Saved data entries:
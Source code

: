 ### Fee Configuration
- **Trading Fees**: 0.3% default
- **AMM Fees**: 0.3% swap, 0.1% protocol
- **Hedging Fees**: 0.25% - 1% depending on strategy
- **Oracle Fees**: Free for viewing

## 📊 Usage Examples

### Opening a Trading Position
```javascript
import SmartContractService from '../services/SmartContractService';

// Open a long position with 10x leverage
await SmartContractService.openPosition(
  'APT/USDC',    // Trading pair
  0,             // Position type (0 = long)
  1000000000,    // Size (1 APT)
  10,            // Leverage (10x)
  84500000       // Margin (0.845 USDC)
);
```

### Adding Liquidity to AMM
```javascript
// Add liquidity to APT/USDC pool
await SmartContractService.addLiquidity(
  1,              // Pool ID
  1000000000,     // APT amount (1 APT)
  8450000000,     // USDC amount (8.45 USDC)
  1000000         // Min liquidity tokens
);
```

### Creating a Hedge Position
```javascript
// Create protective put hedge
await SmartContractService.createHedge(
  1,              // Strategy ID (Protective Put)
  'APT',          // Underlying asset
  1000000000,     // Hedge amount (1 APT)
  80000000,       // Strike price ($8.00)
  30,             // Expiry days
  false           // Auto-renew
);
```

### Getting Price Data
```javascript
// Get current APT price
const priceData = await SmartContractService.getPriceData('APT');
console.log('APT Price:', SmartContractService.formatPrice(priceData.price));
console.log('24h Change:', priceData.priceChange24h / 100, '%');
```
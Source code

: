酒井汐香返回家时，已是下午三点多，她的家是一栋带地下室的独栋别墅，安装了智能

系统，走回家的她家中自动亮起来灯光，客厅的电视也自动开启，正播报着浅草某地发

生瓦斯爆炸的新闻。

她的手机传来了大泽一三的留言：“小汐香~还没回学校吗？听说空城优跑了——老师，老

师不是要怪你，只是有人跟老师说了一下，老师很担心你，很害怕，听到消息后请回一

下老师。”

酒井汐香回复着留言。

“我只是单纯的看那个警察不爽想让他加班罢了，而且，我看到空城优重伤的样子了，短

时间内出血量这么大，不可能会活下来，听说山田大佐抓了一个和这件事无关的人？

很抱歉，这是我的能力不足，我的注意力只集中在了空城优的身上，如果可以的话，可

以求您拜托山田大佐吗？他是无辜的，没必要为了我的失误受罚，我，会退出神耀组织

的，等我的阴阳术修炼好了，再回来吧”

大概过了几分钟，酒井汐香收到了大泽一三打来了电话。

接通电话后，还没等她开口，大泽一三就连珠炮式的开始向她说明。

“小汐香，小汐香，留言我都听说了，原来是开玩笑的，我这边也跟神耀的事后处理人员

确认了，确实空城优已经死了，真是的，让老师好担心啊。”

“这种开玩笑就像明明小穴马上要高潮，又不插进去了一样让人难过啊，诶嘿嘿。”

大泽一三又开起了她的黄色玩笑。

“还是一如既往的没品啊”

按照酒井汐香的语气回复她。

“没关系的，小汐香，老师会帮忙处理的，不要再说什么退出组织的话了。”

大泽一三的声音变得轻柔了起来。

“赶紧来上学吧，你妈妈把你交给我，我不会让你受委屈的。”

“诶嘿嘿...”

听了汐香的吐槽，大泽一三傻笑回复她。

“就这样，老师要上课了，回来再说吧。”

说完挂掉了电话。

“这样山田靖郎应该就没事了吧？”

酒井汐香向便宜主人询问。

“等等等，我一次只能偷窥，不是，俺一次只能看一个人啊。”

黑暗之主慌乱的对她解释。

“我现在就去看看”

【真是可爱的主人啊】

What to produce: Answer with the number alone after working out how many lines in the records contain the string "long".

Answer for this exercise: 2